Data section below:

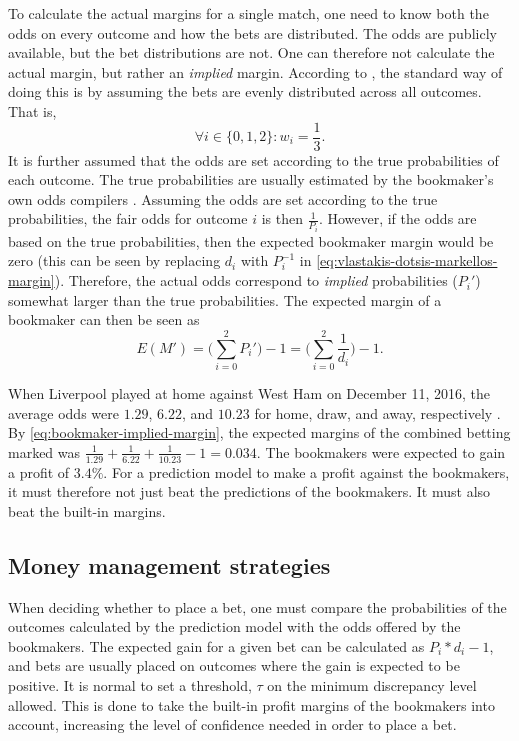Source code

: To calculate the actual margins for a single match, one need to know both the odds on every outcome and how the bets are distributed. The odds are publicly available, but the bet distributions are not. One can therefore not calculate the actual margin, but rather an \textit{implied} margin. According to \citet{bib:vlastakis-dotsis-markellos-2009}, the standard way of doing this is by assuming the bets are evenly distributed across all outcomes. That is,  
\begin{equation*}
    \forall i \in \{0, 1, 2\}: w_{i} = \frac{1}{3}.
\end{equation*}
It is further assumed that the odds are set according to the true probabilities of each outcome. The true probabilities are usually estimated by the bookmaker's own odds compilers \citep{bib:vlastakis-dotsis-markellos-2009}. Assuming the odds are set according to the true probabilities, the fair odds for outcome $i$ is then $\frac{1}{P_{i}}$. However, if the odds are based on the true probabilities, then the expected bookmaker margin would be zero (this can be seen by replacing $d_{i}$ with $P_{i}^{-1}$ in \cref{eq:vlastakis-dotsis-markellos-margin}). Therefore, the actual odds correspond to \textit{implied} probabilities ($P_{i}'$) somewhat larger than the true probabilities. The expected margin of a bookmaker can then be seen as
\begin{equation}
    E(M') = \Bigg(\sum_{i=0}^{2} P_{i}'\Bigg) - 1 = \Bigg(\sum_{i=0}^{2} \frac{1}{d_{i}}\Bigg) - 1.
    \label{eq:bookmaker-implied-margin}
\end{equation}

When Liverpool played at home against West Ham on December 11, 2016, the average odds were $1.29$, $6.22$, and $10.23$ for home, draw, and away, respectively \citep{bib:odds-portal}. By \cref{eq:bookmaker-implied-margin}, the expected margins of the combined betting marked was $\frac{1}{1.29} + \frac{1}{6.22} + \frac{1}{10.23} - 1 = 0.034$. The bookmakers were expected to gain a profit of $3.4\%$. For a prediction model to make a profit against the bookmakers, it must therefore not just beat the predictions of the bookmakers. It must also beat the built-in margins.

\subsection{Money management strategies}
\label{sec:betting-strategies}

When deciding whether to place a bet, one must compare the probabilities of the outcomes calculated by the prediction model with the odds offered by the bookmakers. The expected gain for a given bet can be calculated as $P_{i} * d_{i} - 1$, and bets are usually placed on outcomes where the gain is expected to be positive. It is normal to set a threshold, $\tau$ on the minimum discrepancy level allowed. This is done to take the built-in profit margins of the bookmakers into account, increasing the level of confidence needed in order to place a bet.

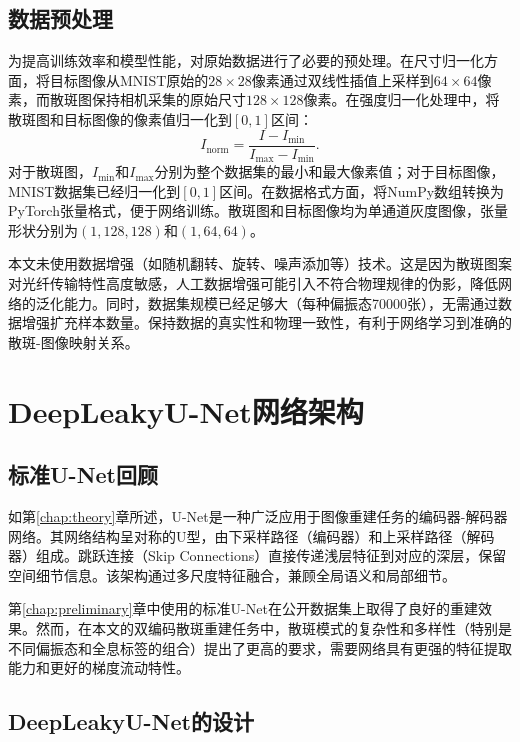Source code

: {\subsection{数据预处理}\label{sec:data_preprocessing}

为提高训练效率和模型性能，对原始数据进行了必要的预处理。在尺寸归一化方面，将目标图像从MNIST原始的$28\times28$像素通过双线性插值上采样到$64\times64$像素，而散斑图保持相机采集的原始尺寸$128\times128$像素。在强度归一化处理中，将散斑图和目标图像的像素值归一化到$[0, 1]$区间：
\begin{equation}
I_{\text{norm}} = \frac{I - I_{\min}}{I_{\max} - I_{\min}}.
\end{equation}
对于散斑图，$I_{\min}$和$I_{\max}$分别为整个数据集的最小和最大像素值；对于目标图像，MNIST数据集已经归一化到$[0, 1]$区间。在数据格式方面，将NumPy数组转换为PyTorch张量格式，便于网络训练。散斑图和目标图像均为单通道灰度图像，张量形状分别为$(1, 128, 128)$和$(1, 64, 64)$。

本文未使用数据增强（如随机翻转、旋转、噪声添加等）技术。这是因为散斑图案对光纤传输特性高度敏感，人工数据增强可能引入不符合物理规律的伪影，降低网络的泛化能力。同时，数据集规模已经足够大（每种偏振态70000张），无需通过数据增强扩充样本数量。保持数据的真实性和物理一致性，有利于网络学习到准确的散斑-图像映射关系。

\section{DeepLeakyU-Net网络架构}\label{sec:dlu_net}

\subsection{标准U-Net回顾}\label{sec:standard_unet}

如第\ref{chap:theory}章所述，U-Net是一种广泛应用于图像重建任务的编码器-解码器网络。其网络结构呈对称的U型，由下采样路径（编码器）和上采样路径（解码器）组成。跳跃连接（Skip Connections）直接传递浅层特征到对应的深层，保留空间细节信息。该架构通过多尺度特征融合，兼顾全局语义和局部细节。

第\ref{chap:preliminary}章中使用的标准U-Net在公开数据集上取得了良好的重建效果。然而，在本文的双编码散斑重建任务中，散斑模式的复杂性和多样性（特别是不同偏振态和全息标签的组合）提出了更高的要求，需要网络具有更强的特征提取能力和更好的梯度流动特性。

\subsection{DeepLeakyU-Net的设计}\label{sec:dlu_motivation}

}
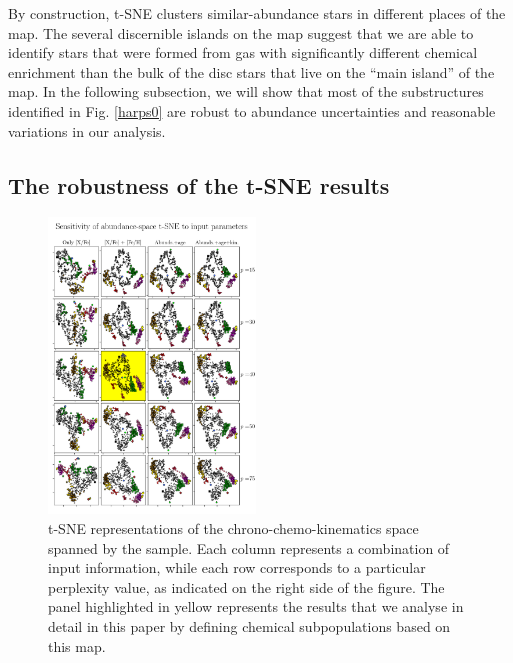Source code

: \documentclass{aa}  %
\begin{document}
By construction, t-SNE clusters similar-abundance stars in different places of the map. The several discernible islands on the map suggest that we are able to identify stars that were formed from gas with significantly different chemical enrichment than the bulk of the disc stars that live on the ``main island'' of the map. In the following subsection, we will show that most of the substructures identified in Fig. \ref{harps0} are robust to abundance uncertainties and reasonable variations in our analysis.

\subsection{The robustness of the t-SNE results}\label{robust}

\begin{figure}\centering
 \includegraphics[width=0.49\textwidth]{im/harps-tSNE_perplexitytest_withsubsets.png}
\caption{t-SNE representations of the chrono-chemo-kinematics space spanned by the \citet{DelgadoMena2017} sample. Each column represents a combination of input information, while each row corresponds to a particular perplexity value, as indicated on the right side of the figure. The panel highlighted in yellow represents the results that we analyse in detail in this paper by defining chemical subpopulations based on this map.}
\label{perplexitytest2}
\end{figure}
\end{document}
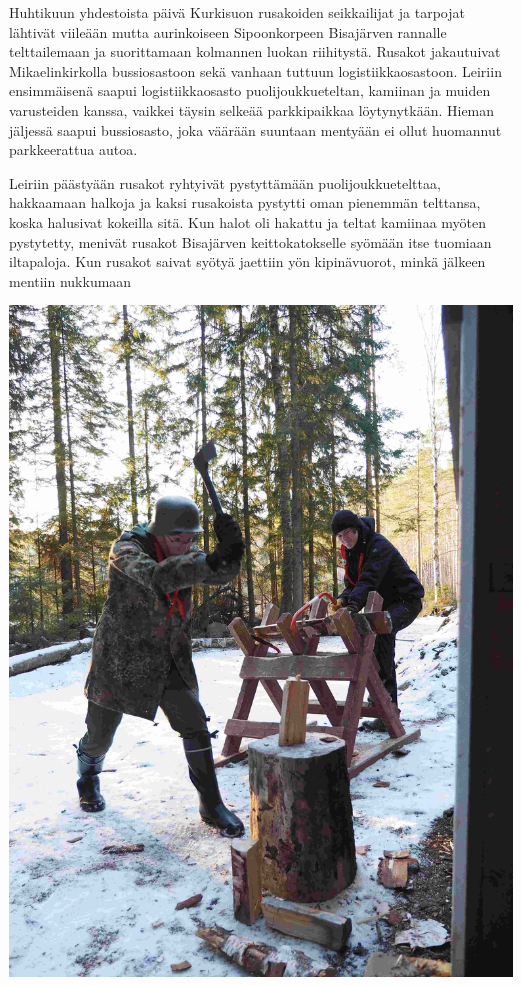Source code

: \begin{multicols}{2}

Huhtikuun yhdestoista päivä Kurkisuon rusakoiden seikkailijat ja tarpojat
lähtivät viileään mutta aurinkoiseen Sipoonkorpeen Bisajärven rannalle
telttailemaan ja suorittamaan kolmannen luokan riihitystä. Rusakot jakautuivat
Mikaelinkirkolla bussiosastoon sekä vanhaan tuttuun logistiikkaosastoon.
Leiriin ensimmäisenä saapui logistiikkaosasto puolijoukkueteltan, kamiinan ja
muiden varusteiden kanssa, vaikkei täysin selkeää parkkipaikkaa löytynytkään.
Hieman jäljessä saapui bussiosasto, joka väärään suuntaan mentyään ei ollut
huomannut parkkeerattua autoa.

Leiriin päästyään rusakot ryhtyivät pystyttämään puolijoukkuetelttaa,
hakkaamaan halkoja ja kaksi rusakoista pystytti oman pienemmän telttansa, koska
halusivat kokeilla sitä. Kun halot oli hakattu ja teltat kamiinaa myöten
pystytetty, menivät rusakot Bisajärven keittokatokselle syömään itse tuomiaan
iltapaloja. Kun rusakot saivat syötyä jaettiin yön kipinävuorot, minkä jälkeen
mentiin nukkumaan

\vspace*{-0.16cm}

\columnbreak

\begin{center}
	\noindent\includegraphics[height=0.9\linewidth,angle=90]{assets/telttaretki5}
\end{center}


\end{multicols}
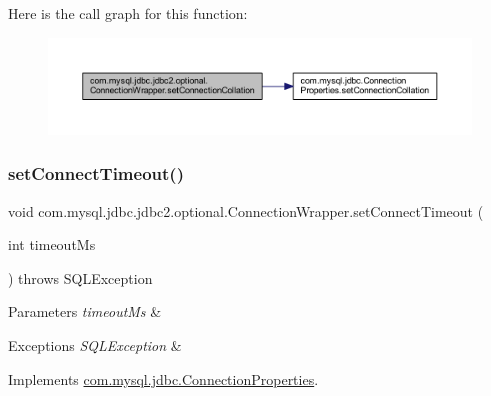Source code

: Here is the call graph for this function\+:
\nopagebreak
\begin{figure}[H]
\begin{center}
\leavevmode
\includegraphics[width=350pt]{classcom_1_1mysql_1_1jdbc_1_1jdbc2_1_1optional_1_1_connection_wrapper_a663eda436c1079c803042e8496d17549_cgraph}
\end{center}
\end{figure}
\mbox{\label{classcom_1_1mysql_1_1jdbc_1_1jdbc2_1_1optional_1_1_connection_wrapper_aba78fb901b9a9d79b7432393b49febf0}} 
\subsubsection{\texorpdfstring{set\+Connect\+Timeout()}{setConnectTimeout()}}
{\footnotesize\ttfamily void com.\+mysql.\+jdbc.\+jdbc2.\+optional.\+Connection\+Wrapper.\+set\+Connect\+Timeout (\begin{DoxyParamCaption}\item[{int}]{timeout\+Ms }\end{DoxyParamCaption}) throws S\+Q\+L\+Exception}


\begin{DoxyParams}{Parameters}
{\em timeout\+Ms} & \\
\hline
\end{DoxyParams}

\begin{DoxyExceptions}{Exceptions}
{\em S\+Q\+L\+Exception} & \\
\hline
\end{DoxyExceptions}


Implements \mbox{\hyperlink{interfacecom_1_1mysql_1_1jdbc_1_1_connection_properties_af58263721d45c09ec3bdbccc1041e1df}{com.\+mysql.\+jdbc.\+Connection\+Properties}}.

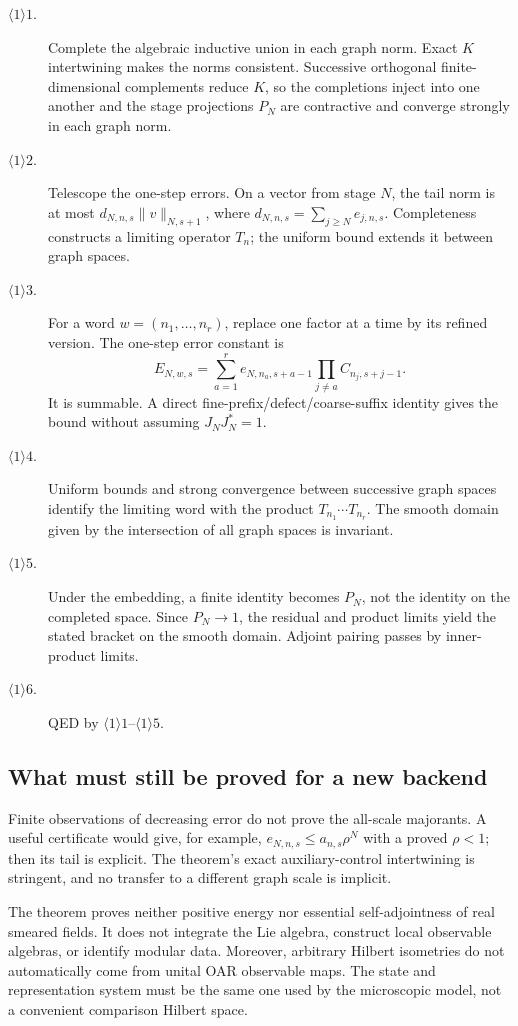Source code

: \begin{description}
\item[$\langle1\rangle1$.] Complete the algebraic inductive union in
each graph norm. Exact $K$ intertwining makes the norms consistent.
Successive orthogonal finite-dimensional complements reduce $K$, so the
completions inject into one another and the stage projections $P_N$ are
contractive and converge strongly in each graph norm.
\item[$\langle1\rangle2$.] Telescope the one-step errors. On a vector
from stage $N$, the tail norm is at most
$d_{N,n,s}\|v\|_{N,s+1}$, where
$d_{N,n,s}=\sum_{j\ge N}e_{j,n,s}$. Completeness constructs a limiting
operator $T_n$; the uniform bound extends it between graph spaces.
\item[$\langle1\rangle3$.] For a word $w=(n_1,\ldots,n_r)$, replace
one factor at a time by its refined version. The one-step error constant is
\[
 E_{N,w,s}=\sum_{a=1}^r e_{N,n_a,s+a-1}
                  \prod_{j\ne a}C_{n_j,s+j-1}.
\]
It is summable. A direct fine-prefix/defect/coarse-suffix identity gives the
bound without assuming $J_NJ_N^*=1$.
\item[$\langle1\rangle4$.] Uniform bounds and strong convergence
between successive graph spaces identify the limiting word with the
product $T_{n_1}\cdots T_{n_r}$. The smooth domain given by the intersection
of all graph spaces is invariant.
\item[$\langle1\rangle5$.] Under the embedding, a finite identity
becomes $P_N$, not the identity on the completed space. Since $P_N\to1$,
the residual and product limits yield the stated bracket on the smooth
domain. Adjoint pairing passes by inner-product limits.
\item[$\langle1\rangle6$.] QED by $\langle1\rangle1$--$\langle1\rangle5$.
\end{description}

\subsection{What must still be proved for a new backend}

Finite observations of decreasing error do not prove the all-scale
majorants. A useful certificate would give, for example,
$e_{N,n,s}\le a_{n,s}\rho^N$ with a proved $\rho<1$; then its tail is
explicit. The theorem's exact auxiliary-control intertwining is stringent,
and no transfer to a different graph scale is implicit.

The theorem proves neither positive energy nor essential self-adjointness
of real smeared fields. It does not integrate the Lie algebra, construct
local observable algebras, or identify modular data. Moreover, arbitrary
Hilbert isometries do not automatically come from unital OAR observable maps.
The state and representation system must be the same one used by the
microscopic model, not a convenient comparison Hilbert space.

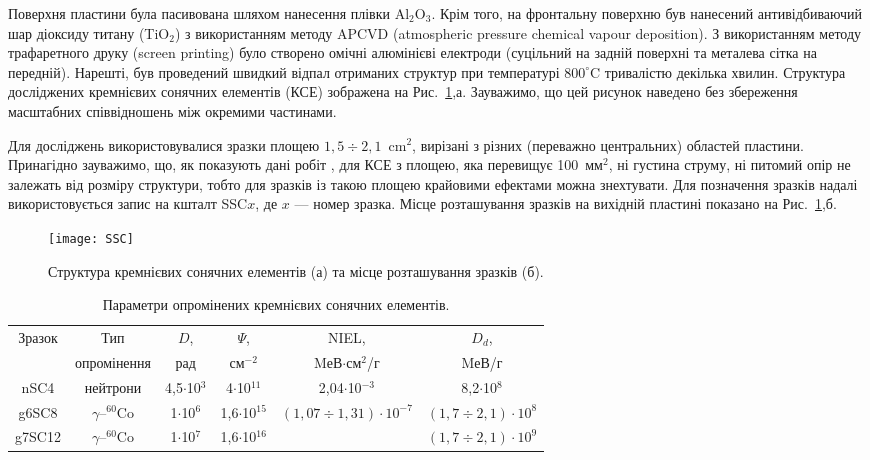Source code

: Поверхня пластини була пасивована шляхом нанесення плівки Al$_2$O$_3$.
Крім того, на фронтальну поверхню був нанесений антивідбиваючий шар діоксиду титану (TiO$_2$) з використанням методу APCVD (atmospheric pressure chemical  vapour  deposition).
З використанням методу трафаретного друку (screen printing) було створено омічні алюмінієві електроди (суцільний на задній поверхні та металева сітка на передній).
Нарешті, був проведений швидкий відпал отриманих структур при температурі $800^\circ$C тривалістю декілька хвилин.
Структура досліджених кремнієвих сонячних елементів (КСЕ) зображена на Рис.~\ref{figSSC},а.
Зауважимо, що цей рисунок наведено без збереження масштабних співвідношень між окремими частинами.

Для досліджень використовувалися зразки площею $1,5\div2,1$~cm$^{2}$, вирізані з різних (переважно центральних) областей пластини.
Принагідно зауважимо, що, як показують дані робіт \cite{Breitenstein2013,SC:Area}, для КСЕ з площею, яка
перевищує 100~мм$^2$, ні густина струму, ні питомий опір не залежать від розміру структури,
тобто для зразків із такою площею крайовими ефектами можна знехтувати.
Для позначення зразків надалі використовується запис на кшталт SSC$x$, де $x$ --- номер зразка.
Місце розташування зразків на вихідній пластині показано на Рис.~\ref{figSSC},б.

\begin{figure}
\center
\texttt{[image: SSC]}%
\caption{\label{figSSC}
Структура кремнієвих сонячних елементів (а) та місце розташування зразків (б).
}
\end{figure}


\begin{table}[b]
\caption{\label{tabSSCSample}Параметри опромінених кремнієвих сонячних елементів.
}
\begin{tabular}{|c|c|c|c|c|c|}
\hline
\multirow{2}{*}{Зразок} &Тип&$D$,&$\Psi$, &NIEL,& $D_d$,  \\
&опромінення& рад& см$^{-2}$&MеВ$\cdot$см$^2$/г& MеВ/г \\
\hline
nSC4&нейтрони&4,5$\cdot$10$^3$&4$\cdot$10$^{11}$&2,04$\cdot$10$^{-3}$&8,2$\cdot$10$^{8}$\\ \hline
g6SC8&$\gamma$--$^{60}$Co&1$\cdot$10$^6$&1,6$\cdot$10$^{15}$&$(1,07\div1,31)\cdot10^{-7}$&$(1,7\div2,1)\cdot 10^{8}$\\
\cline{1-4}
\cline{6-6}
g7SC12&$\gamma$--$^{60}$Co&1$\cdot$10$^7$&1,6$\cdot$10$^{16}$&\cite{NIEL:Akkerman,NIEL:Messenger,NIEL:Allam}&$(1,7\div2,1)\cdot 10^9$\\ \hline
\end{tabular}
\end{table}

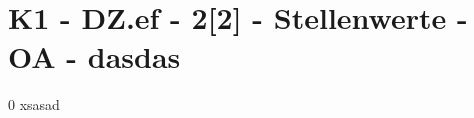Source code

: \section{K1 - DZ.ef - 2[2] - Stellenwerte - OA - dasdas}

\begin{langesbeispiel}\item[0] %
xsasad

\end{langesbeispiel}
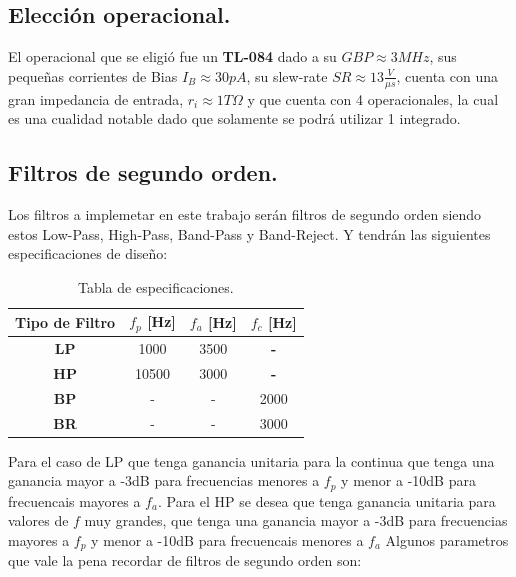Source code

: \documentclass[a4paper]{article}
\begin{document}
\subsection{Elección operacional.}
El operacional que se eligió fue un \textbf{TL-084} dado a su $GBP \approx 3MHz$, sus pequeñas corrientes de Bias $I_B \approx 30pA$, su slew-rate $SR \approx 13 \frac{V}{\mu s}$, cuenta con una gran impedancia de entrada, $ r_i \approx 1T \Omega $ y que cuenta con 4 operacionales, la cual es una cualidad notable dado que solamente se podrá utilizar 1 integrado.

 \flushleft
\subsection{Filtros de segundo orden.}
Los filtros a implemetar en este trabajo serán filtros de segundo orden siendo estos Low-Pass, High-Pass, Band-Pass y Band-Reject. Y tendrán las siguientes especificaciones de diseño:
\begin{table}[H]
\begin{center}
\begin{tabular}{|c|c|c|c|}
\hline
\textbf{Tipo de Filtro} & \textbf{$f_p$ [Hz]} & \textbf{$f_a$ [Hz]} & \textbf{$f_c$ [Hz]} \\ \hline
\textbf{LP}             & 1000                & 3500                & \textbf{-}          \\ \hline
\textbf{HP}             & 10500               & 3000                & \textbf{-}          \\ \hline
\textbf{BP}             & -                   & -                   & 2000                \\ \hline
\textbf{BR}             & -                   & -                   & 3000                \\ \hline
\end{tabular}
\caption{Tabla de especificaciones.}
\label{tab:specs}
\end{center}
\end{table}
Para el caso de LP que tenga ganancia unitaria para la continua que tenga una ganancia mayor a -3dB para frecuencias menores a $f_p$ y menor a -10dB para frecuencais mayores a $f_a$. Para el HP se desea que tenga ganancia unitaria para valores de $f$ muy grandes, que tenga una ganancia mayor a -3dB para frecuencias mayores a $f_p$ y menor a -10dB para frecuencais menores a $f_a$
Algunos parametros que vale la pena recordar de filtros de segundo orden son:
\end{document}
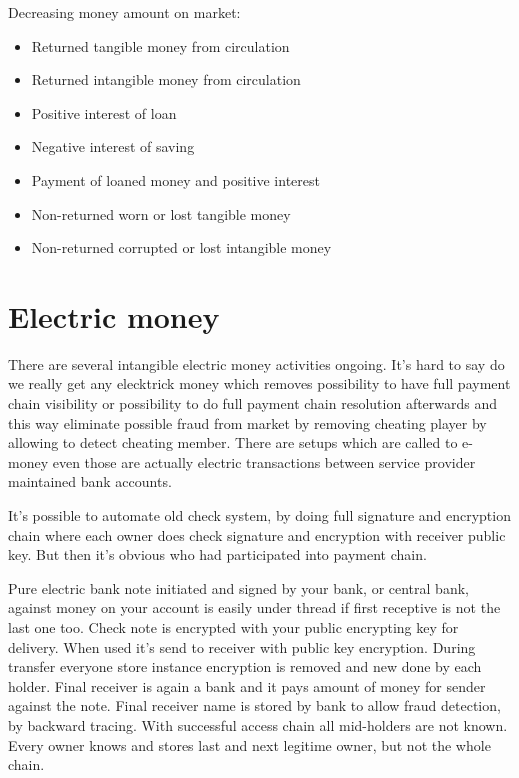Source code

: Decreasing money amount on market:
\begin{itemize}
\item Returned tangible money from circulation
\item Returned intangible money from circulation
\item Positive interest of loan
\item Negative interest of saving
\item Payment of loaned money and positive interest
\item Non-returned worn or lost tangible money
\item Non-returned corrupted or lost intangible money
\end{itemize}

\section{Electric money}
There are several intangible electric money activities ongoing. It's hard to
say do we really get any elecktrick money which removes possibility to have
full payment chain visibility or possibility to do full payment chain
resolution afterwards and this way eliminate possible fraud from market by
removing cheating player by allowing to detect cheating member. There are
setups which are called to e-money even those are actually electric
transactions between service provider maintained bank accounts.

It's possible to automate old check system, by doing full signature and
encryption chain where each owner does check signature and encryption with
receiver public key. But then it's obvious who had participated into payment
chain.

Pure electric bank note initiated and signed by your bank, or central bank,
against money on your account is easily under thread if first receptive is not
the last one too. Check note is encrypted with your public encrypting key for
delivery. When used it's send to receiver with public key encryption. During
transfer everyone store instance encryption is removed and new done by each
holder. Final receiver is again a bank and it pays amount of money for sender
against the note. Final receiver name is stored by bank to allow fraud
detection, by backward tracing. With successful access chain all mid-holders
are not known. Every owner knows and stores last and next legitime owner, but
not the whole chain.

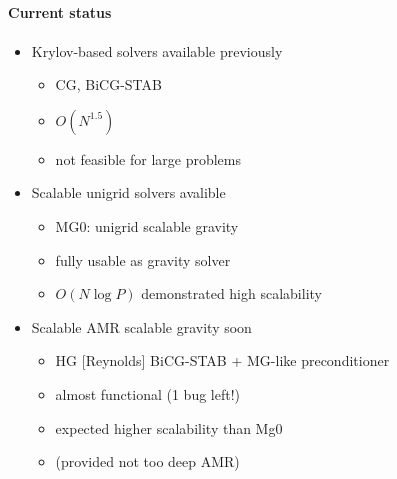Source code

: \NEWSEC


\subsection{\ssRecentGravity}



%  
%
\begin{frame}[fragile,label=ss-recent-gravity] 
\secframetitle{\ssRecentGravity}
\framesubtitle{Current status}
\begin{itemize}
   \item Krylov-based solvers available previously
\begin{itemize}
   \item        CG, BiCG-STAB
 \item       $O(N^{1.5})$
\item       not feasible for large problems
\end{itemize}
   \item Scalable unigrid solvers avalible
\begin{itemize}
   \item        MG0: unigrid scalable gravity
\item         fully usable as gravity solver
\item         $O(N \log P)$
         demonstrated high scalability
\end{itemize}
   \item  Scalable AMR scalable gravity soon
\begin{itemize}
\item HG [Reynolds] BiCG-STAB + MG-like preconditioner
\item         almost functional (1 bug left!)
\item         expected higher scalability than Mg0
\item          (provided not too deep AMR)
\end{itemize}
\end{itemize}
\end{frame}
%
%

End of Data section.

:: What this task involves ::
Copy out each line carrying the string "BiCG" from the data.

:: Exercise output ::
   \item        CG, BiCG-STAB
\item HG [Reynolds] BiCG-STAB + MG-like preconditioner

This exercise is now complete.